───── Data section
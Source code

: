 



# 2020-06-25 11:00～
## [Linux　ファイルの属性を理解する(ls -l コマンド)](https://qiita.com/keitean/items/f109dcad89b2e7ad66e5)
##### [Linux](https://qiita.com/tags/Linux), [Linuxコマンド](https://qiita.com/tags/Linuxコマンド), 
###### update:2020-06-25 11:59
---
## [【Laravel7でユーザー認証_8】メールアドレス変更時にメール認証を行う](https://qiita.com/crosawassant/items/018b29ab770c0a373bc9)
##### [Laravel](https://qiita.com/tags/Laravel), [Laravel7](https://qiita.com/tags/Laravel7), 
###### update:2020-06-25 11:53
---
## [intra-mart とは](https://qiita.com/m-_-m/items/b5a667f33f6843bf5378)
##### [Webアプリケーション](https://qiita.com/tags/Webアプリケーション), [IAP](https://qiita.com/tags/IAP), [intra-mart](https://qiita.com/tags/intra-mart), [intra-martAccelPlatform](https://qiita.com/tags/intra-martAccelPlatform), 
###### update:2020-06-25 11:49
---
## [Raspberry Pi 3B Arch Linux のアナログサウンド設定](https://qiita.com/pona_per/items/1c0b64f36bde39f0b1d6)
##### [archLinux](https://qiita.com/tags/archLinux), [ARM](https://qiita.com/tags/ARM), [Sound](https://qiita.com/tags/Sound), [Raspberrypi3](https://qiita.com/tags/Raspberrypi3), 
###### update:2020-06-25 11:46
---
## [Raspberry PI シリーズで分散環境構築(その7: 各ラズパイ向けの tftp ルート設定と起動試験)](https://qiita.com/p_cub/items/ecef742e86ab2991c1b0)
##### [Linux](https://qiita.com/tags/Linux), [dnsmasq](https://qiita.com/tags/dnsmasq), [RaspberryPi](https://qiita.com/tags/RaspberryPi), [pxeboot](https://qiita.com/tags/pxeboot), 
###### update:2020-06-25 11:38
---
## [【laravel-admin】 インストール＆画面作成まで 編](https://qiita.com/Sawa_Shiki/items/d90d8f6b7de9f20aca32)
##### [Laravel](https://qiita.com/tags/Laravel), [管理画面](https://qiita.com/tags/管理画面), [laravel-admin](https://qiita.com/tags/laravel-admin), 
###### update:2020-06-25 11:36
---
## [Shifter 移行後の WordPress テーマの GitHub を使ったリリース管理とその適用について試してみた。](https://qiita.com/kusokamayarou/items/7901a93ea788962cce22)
──────────
◆ **Task to complete**
Every line above should be written out again, unchanged.

◆ **Answer box**
Source code

: 



# 2020-06-25 11:00～
## [Linux　ファイルの属性を理解する(ls -l コマンド)](https://qiita.com/keitean/items/f109dcad89b2e7ad66e5)
##### [Linux](https://qiita.com/tags/Linux), [Linuxコマンド](https://qiita.com/tags/Linuxコマンド), 
###### update:2020-06-25 11:59
---
## [【Laravel7でユーザー認証_8】メールアドレス変更時にメール認証を行う](https://qiita.com/crosawassant/items/018b29ab770c0a373bc9)
##### [Laravel](https://qiita.com/tags/Laravel), [Laravel7](https://qiita.com/tags/Laravel7), 
###### update:2020-06-25 11:53
---
## [intra-mart とは](https://qiita.com/m-_-m/items/b5a667f33f6843bf5378)
##### [Webアプリケーション](https://qiita.com/tags/Webアプリケーション), [IAP](https://qiita.com/tags/IAP), [intra-mart](https://qiita.com/tags/intra-mart), [intra-martAccelPlatform](https://qiita.com/tags/intra-martAccelPlatform), 
###### update:2020-06-25 11:49
---
## [Raspberry Pi 3B Arch Linux のアナログサウンド設定](https://qiita.com/pona_per/items/1c0b64f36bde39f0b1d6)
##### [archLinux](https://qiita.com/tags/archLinux), [ARM](https://qiita.com/tags/ARM), [Sound](https://qiita.com/tags/Sound), [Raspberrypi3](https://qiita.com/tags/Raspberrypi3), 
###### update:2020-06-25 11:46
---
## [Raspberry PI シリーズで分散環境構築(その7: 各ラズパイ向けの tftp ルート設定と起動試験)](https://qiita.com/p_cub/items/ecef742e86ab2991c1b0)
##### [Linux](https://qiita.com/tags/Linux), [dnsmasq](https://qiita.com/tags/dnsmasq), [RaspberryPi](https://qiita.com/tags/RaspberryPi), [pxeboot](https://qiita.com/tags/pxeboot), 
###### update:2020-06-25 11:38
---
## [【laravel-admin】 インストール＆画面作成まで 編](https://qiita.com/Sawa_Shiki/items/d90d8f6b7de9f20aca32)
##### [Laravel](https://qiita.com/tags/Laravel), [管理画面](https://qiita.com/tags/管理画面), [laravel-admin](https://qiita.com/tags/laravel-admin), 
###### update:2020-06-25 11:36
---
## [Shifter 移行後の WordPress テーマの GitHub を使ったリリース管理とその適用について試してみた。](https://qiita.com/kusokamayarou/items/7901a93ea788962cce22)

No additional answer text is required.